ACTIVITY.
From the first line to the last, repeat the data below exactly.

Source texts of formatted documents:
★ ★ ★ ★

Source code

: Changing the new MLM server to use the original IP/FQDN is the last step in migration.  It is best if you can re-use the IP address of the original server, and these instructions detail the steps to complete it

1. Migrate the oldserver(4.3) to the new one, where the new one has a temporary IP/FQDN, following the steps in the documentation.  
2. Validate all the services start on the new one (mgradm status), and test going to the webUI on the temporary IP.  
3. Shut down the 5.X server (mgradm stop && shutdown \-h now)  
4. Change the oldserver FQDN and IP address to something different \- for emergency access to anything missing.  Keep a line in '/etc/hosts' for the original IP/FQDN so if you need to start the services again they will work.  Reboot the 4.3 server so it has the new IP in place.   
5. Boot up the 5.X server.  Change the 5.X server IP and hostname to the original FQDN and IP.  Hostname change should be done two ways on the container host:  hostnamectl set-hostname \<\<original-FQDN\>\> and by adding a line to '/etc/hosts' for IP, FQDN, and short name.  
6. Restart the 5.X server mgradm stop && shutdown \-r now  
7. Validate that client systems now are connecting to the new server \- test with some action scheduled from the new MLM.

★ ★ ★ ★

RESPONSE.
Source code

: Changing the new MLM server to use the original IP/FQDN is the last step in migration.  It is best if you can re-use the IP address of the original server, and these instructions detail the steps to complete it

1. Migrate the oldserver(4.3) to the new one, where the new one has a temporary IP/FQDN, following the steps in the documentation.  
2. Validate all the services start on the new one (mgradm status), and test going to the webUI on the temporary IP.  
3. Shut down the 5.X server (mgradm stop && shutdown \-h now)  
4. Change the oldserver FQDN and IP address to something different \- for emergency access to anything missing.  Keep a line in '/etc/hosts' for the original IP/FQDN so if you need to start the services again they will work.  Reboot the 4.3 server so it has the new IP in place.   
5. Boot up the 5.X server.  Change the 5.X server IP and hostname to the original FQDN and IP.  Hostname change should be done two ways on the container host:  hostnamectl set-hostname \<\<original-FQDN\>\> and by adding a line to '/etc/hosts' for IP, FQDN, and short name.  
6. Restart the 5.X server mgradm stop && shutdown \-r now  
7. Validate that client systems now are connecting to the new server \- test with some action scheduled from the new MLM.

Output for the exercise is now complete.